In honor of International Women’s Day and my team’s end of season meeting last night, I thought I would take this opportunity to honor some of the trailblazers in women’s basketball and look how far we have truly come in a relatively short period of time.
The game of basketball was invented in 1891 by Dr. James Naismith, however it wasn’t until Sendra Berenson introduced the game at Smith College in 1892 and adapted the rules of course, that women were permitted to play. The rules of play were much different for women and involved no physical contact or perspiration for that matter. In fact, there was no dribbling, touching the ball was a foul, double-teaming a shooter was a foul, and players pretty well had to stay on their own side of the court. Oh and did I mention there was no coaching from sidelines!!
As time passed the rules evolved but not as quickly as one might imagine. The bounce pass was not legalized for women until 1918 and a continuous, unlimited dribble was not an official rule for women’s basketball until 1966!! It amazes me to consider the level of play of women’s basketball today considering we were late bloomers in the game. Finally, in 1971 the women’s game came into modern times. The rules changed to allow a five player, full court game with a 30 second shot clock. That same year the Association for Intercollegiate Athletics for Women was formed, giving women the opportunity to compete for collegiate national championships. The following year the “Mighty Macs” of Immaculata College won the first women’s collegiate national championship!

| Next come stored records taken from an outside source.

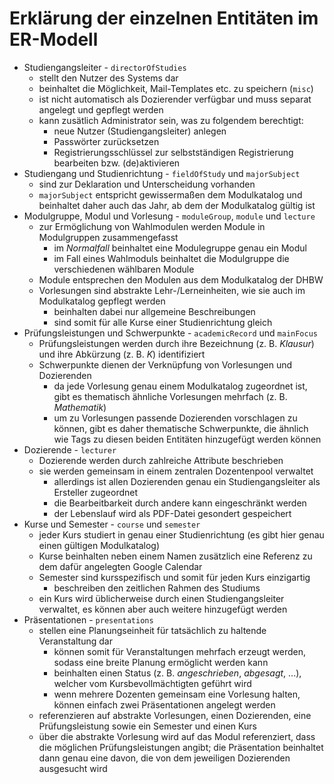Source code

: # Erklärung der einzelnen Entitäten im ER-Modell

- Studiengangsleiter - `directorOfStudies`
  - stellt den Nutzer des Systems dar
  - beinhaltet die Möglichkeit, Mail-Templates etc. zu speichern (`misc`)
  - ist nicht automatisch als Dozierender verfügbar und muss separat angelegt und gepflegt werden
  - kann zusätlich Administrator sein, was zu folgendem berechtigt:
    - neue Nutzer (Studiengangsleiter) anlegen
    - Passwörter zurücksetzen
    - Registrierungsschlüssel zur selbstständigen Registrierung bearbeiten bzw. (de)aktivieren
- Studiengang und Studienrichtung - `fieldOfStudy` und `majorSubject`
  - sind zur Deklaration und Unterscheidung vorhanden
  - `majorSubject` entspricht gewissermaßen dem Modulkatalog und beinhaltet daher auch das Jahr, ab dem der Modulkatalog gültig ist
- Modulgruppe, Modul und Vorlesung - `moduleGroup`, `module` und `lecture`
  - zur Ermöglichung von Wahlmodulen werden Module in Modulgruppen zusammengefasst
    - im _Normalfall_ beinhaltet eine Modulegruppe genau ein Modul
    - im Fall eines Wahlmoduls beinhaltet die Modulgruppe die verschiedenen wählbaren Module
  - Module entsprechen den Modulen aus dem Modulkatalog der DHBW
  - Vorlesungen sind abstrakte Lehr-/Lerneinheiten, wie sie auch im Modulkatalog gepflegt werden
    - beinhalten dabei nur allgemeine Beschreibungen
    - sind somit für alle Kurse einer Studienrichtung gleich
- Prüfungsleistungen und Schwerpunkte - `academicRecord` und `mainFocus`
  - Prüfungsleistungen werden durch ihre Bezeichnung (z. B. _Klausur_) und ihre Abkürzung (z. B. _K_) identifiziert
  - Schwerpunkte dienen der Verknüpfung von Vorlesungen und Dozierenden
    - da jede Vorlesung genau einem Modulkatalog zugeordnet ist, gibt es thematisch ähnliche Vorlesungen mehrfach (z. B. _Mathematik_)
    - um zu Vorlesungen passende Dozierenden vorschlagen zu können, gibt es daher thematische Schwerpunkte, die ähnlich wie Tags zu diesen beiden Entitäten hinzugefügt werden können
- Dozierende - `lecturer`
  - Dozierende werden durch zahlreiche Attribute beschrieben
  - sie werden gemeinsam in einem zentralen Dozentenpool verwaltet
    - allerdings ist allen Dozierenden genau ein Studiengangsleiter als Ersteller zugeordnet
    - die Bearbeitbarkeit durch andere kann eingeschränkt werden
    - der Lebenslauf wird als PDF-Datei gesondert gespeichert
- Kurse und Semester - `course` und `semester`
  - jeder Kurs studiert in genau einer Studienrichtung (es gibt hier genau einen gültigen Modulkatalog)
  - Kurse beinhalten neben einem Namen zusätzlich eine Referenz zu dem dafür angelegten Google Calendar
  - Semester sind kursspezifisch und somit für jeden Kurs einzigartig
    - beschreiben den zeitlichen Rahmen des Studiums
  - ein Kurs wird üblicherweise durch einen Studiengangsleiter verwaltet, es können aber auch weitere hinzugefügt werden
- Präsentationen - `presentations`
  - stellen eine Planungseinheit für tatsächlich zu haltende Veranstaltung dar
    - können somit für Veranstaltungen mehrfach erzeugt werden, sodass eine breite Planung ermöglicht werden kann
    - beinhalten einen Status (z. B. _angeschrieben_, _abgesagt_, ...), welcher vom Kursbevollmächtigten geführt wird
    - wenn mehrere Dozenten gemeinsam eine Vorlesung halten, können einfach zwei Präsentationen angelegt werden
  - referenzieren auf abstrakte Vorlesungen, einen Dozierenden, eine Prüfungsleistung sowie ein Semester und einen Kurs
  - über die abstrakte Vorlesung wird auf das Modul referenziert, dass die möglichen Prüfungsleistungen angibt; die Präsentation beinhaltet dann genau eine davon, die von dem jeweiligen Dozierenden ausgesucht wird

Young women from across the county represented the United States in its Olympic debut in 1976 and earned their first Gold Medal in Women’s Basketball in the 1984 Olympic Games in Los Angeles, led by Southern California’s Cheryl Miller (yes, that’s Reggie’s big sister, long before he ever dreamed of an NBA career). That team also featured Teresa Edwards, Kim Mulkey, Pamela McGhee, Anne Donnovan, Lynette Woodard and was coached by the infamous Pat Summit.
As they proceeded into the 1990s women’s basketball came to the national forefront. The 3-point shot was permitted in 1986 and the women quickly worked to perfect the trifecta. Teams such as Pat Summit’s Lady Vols of The University of Tennessee, Stanford and the University of Connecticut Huskies shaped modern women’s basketball and took it far beyond a trivialized sport for “lesser” athletes. They brought national media attention and for the first time, little girls in gyms all across the country had those powerful sport role models we had been anxiously waiting for. I actually remember the first time I watched a women’s basketball game on the television. I was maybe 10 years old or so and happened upon it on a Saturday afternoon; I ran through the house to tell my mom. I was playing basketball for our county little league but never imagined watching girls play on TV ! I have been a proud Lady Vol fan since that moment! It was the moment that young girls like me developed aspirations of playing on the big stage, beyond recreational leagues and high school. We signed up for camps and practiced our dribbling in the backyard and a love for the game grew in our hearts..
The late 1990s brought forth super-stars in the game such as Rebecca Lobo (a former UCONN Husky) and Lisa Leslie (the first woman to dunk in a professional league) who both played in the inaugural season of the Women’s National Basketball Association (WNBA). It honored Sheryl Swoopes who was the first woman to sponsor a basketball shoe (I still remember them, I wanted a pair terribly). This year marked the 20th anniversary of the WNBA and its still going strong!
Modern times for women’s basketball is proving to be more successful than ever. In 2009 Pat Summit became the first NCAA Division 1 coach, men’s or women’s to reach 1,000 wins in a career, an honor now shared by Tara VanDerveer just this year, as the only other women’s coach to reach this milestone. In 2016 Geno Auriemma of the University of Connecticut surpassed John Wooden with 11 national championships, more than any other college coach in history (and he is likely going to break that record this year with his power-house team of athletes). Finally, this season Kelsey Plum made NCAA women’s basketball history by scoring an outstanding 57 points in a single game to make her the all-time leading scorer in NCAA Women’s Basketball history!!
So, keep working ladies; keep pushing those boundaries and developing the game far beyond what was once contemplated! If you are interested in the full history of women’s basketball check out the Women’s Basketball Hall of Fame in Knoxville, Tennessee! (Another reason to love being in Knoxville!)